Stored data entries
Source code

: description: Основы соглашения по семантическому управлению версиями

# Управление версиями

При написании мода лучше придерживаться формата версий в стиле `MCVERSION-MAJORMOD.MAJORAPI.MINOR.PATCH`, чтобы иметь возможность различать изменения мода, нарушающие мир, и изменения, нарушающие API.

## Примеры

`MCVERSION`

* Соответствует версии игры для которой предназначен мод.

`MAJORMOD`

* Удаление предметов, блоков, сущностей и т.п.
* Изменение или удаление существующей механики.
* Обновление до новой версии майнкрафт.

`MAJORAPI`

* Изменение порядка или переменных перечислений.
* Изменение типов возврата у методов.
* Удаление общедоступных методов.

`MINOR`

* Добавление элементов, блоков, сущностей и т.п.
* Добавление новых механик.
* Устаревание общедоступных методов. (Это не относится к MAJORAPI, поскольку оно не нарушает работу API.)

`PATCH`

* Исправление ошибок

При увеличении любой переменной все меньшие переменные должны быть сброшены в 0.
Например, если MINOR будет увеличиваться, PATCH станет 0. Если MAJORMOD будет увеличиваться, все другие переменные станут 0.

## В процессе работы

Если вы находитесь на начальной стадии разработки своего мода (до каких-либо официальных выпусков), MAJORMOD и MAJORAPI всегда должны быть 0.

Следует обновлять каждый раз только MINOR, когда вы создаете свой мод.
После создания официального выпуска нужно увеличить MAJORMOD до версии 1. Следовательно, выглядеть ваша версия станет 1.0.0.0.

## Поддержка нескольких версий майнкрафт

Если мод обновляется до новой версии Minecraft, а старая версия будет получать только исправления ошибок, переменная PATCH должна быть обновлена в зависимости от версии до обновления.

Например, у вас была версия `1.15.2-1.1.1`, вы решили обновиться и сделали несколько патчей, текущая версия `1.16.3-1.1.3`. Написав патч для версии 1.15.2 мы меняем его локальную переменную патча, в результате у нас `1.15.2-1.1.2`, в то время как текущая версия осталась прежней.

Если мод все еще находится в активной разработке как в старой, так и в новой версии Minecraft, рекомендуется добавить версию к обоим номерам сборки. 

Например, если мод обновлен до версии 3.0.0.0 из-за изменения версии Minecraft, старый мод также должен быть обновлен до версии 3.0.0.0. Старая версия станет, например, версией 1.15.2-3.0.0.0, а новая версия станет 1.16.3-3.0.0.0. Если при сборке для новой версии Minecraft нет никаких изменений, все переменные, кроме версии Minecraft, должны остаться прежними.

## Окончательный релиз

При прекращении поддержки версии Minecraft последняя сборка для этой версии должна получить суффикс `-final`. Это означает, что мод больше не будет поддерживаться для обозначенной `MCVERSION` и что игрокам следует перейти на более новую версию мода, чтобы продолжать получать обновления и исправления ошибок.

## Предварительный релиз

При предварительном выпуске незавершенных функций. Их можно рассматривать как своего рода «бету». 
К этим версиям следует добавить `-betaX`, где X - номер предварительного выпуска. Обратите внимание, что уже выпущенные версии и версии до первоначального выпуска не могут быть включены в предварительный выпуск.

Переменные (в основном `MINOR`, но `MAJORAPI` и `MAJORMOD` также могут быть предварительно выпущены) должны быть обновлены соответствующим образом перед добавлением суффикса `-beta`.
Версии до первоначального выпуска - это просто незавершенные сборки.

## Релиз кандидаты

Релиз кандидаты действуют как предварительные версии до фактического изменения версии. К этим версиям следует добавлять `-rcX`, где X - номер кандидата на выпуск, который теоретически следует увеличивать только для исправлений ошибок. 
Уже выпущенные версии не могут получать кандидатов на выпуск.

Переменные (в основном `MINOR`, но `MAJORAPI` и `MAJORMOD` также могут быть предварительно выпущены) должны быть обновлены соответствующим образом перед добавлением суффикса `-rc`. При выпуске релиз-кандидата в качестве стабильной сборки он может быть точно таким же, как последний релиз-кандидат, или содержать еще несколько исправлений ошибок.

● **EXERCISE INSTRUCTIONS**: Write out each line of the data that holds the string "PATCH".

● **SOLUTION TO THE EXERCISE**:
При написании мода лучше придерживаться формата версий в стиле `MCVERSION-MAJORMOD.MAJORAPI.MINOR.PATCH`, чтобы иметь возможность различать изменения мода, нарушающие мир, и изменения, нарушающие API.
`PATCH`
Например, если MINOR будет увеличиваться, PATCH станет 0. Если MAJORMOD будет увеличиваться, все другие переменные станут 0.
Если мод обновляется до новой версии Minecraft, а старая версия будет получать только исправления ошибок, переменная PATCH должна быть обновлена в зависимости от версии до обновления.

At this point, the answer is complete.